Mumbai: In a move that could radically change the way banks do business in India, an internal panel of the Reserve Bank of India, or RBI, has suggested scrapping the concept of prime lending rate (PLR) or the rate at which banks are expected to lend to their top-rated customers and the mandated concessional rate for small loans, a person familiar with the development said.
The panel has already submitted its report and the central bank is expected to put this up on its website this week, ahead of its 27 October half-yearly review of monetary policy, for public comments.
The panel has suggested scrapping PLR and replacing it with a “base rate” and said no bank should be allowed to lend below this rate. Only short-term loans of up to one year and working capital loans to companies can be given below the base rate, the panel has said.
Lending reform: A branch of Punjab National Bank at Sampla in Rohtak district, Haryana. Currently, rates of all small loans given to agriculture and small-scale industries are mandated at 7%. Harikrishna Katragadda / Mint
The panel, chaired by RBI executive director Deepak Mohanty, was formed in June to review the PLR system and suggest an appropriate loan pricing system. Its mandate also includes a review of administered lending rates.
The six-member panel includes Jahangir Aziz, India chief economist of JPMorgan Chase and Co., T.T. Ram Mohan, professor at the Indian Institute of Management, Ahmedabad, and representatives from RBI and the Indian Banks’ Association, the apex bankers’ lobby, among others.
The base rate will take into consideration a bank’s cost of deposits, cost of operations and the margin that a bank needs to keep between the cost of funds and return on advances to make profits.
It will also factor in other critical operational aspects such as the cash reserve ratio (CRR), or the portion of deposits that banks need to keep with RBI and on which they do not earn any interest, and non-performing assets, or NPAs.

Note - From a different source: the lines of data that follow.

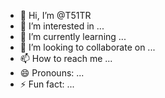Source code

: - 👋 Hi, I’m @T51TR
- 👀 I’m interested in ...
- 🌱 I’m currently learning ...
- 💞️ I’m looking to collaborate on ...
- 📫 How to reach me ...
- 😄 Pronouns: ...
- ⚡ Fun fact: ...

<!---
T51TR/T51TR is a ✨ special ✨ repository because its `README.md` (this file) appears on your GitHub profile.
You can click the Preview link to take a look at your changes.
--->
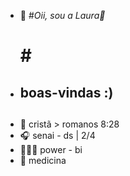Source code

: - 👋 #*Oii, sou a Laura🎀 <h1>*#
- ## boas-vindas :) <h2>
- 💌 cristã > romanos 8:28
- 🎧 senai - ds | 2/4
- 👩🏻‍🎓 power - bi                  
- 🎯 medicina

Currently, banks are required to keep 5% of their deposits with RBI as CRR.
Banks also do not earn any interest on NPAs or stressed assets. On top of that, they are required to make provisions for such assets, all of which eats into their profitability.
Currently, rates of all small loans given to agriculture and small-scale industries are mandated at 7%, much below banks’ PLR.
Such loans are given at 7% and the government offers a 3% subsidy to banks on such loans through a budgetary provision. Besides, loans to exporters are also given at 2.5% below a bank’s PLR. Collectively, such loans account for about one-third of a bank’s loan book.
PLRs of public sector banks currently vary between 11% and 13.25%, and some private banks charge as much as 15.75%.
However, in most of the cases, such rates are of academic interest as around 75% of bank loans, by an RBI estimate, are disbursed at below PLR.
Banks keep their PLR at an artificially high rate as otherwise their earnings on some of the loans linked to PLR, such as export loans, will go down.
In fact, this partly explains why banks have not been able to bring down their PLRs in sync with the deep cut in policy rates by the central bank. RBI has pared its policy rate from 9% to 3.25% since October 2008, after the collapse of the US investment bank Lehman Brothers Holdings Inc. and the unprecedented credit crunch that hit the global financial system, but commercial banks have brought down their PLR by only 2.5-3 percentage points.
According to a senior public sector bank executive, the panel’s recommendations, if accepted, will lend a lot of transparency to the whole lending process. However, the banker, who is privy to the recommendations, conceded that calculating the final loan rate is complicated and needs more fine-tuning.
According to another banker, who also did not want to be identified as the panel’s recommendations have not been made public yet, the base rate could be in the region of 9%.
This means that no company will be able to access medium- and long-term bank loans at below 9%. Such a move will not make much difference to top-rated firms as they anyway access money at below PLR, but it will make the system transparent.